**TASK TO COMPLETE**
Below are records to be transcribed exactly; any pictures should be left out.
##########
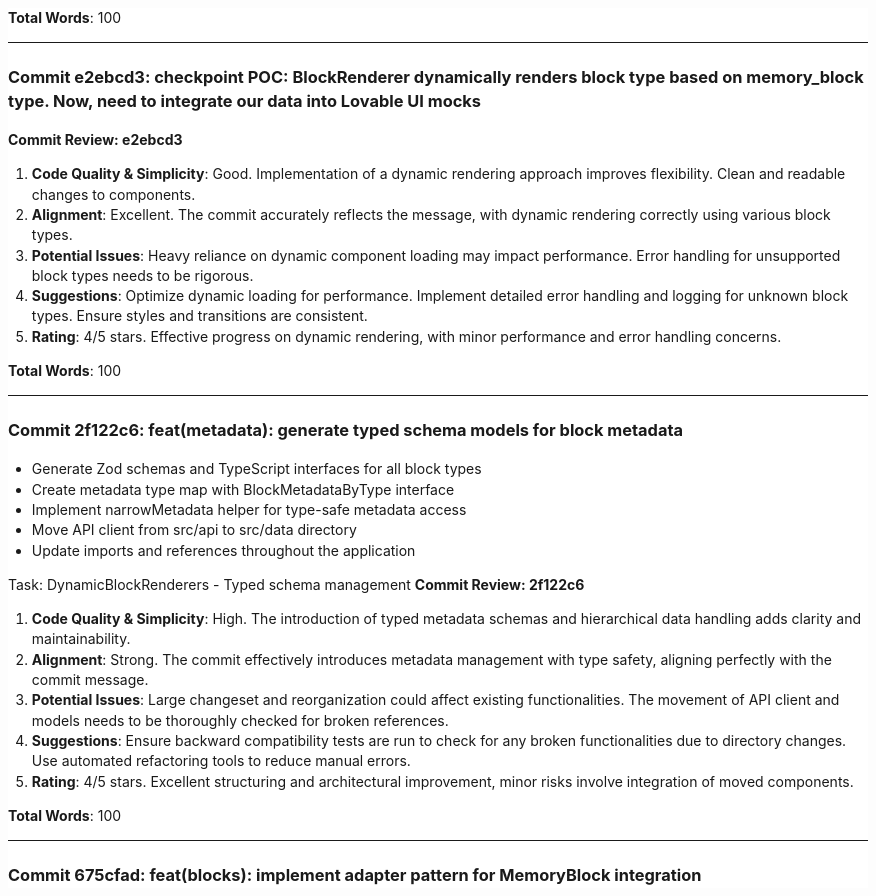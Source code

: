 **Total Words**: 100


---

### Commit e2ebcd3: checkpoint POC: BlockRenderer dynamically renders block type based on memory_block type. Now, need to integrate our data into Lovable UI mocks
**Commit Review: e2ebcd3**

1. **Code Quality & Simplicity**: Good. Implementation of a dynamic rendering approach improves flexibility. Clean and readable changes to components.
2. **Alignment**: Excellent. The commit accurately reflects the message, with dynamic rendering correctly using various block types.
3. **Potential Issues**: Heavy reliance on dynamic component loading may impact performance. Error handling for unsupported block types needs to be rigorous.
4. **Suggestions**: Optimize dynamic loading for performance. Implement detailed error handling and logging for unknown block types. Ensure styles and transitions are consistent.
5. **Rating**: 4/5 stars. Effective progress on dynamic rendering, with minor performance and error handling concerns.

**Total Words**: 100


---

### Commit 2f122c6: feat(metadata): generate typed schema models for block metadata

- Generate Zod schemas and TypeScript interfaces for all block types
- Create metadata type map with BlockMetadataByType interface
- Implement narrowMetadata helper for type-safe metadata access
- Move API client from src/api to src/data directory
- Update imports and references throughout the application

Task: DynamicBlockRenderers - Typed schema management
**Commit Review: 2f122c6**

1. **Code Quality & Simplicity**: High. The introduction of typed metadata schemas and hierarchical data handling adds clarity and maintainability.
2. **Alignment**: Strong. The commit effectively introduces metadata management with type safety, aligning perfectly with the commit message.
3. **Potential Issues**: Large changeset and reorganization could affect existing functionalities. The movement of API client and models needs to be thoroughly checked for broken references.
4. **Suggestions**: Ensure backward compatibility tests are run to check for any broken functionalities due to directory changes. Use automated refactoring tools to reduce manual errors.
5. **Rating**: 4/5 stars. Excellent structuring and architectural improvement, minor risks involve integration of moved components.

**Total Words**: 100


---

### Commit 675cfad: feat(blocks): implement adapter pattern for MemoryBlock integration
##########
**TASK RESPONSE**
Source code

: **Total Words**: 100


---

### Commit e2ebcd3: checkpoint POC: BlockRenderer dynamically renders block type based on memory_block type. Now, need to integrate our data into Lovable UI mocks
**Commit Review: e2ebcd3**

1. **Code Quality & Simplicity**: Good. Implementation of a dynamic rendering approach improves flexibility. Clean and readable changes to components.
2. **Alignment**: Excellent. The commit accurately reflects the message, with dynamic rendering correctly using various block types.
3. **Potential Issues**: Heavy reliance on dynamic component loading may impact performance. Error handling for unsupported block types needs to be rigorous.
4. **Suggestions**: Optimize dynamic loading for performance. Implement detailed error handling and logging for unknown block types. Ensure styles and transitions are consistent.
5. **Rating**: 4/5 stars. Effective progress on dynamic rendering, with minor performance and error handling concerns.

**Total Words**: 100


---

### Commit 2f122c6: feat(metadata): generate typed schema models for block metadata

- Generate Zod schemas and TypeScript interfaces for all block types
- Create metadata type map with BlockMetadataByType interface
- Implement narrowMetadata helper for type-safe metadata access
- Move API client from src/api to src/data directory
- Update imports and references throughout the application

Task: DynamicBlockRenderers - Typed schema management
**Commit Review: 2f122c6**

1. **Code Quality & Simplicity**: High. The introduction of typed metadata schemas and hierarchical data handling adds clarity and maintainability.
2. **Alignment**: Strong. The commit effectively introduces metadata management with type safety, aligning perfectly with the commit message.
3. **Potential Issues**: Large changeset and reorganization could affect existing functionalities. The movement of API client and models needs to be thoroughly checked for broken references.
4. **Suggestions**: Ensure backward compatibility tests are run to check for any broken functionalities due to directory changes. Use automated refactoring tools to reduce manual errors.
5. **Rating**: 4/5 stars. Excellent structuring and architectural improvement, minor risks involve integration of moved components.

**Total Words**: 100


---

### Commit 675cfad: feat(blocks): implement adapter pattern for MemoryBlock integration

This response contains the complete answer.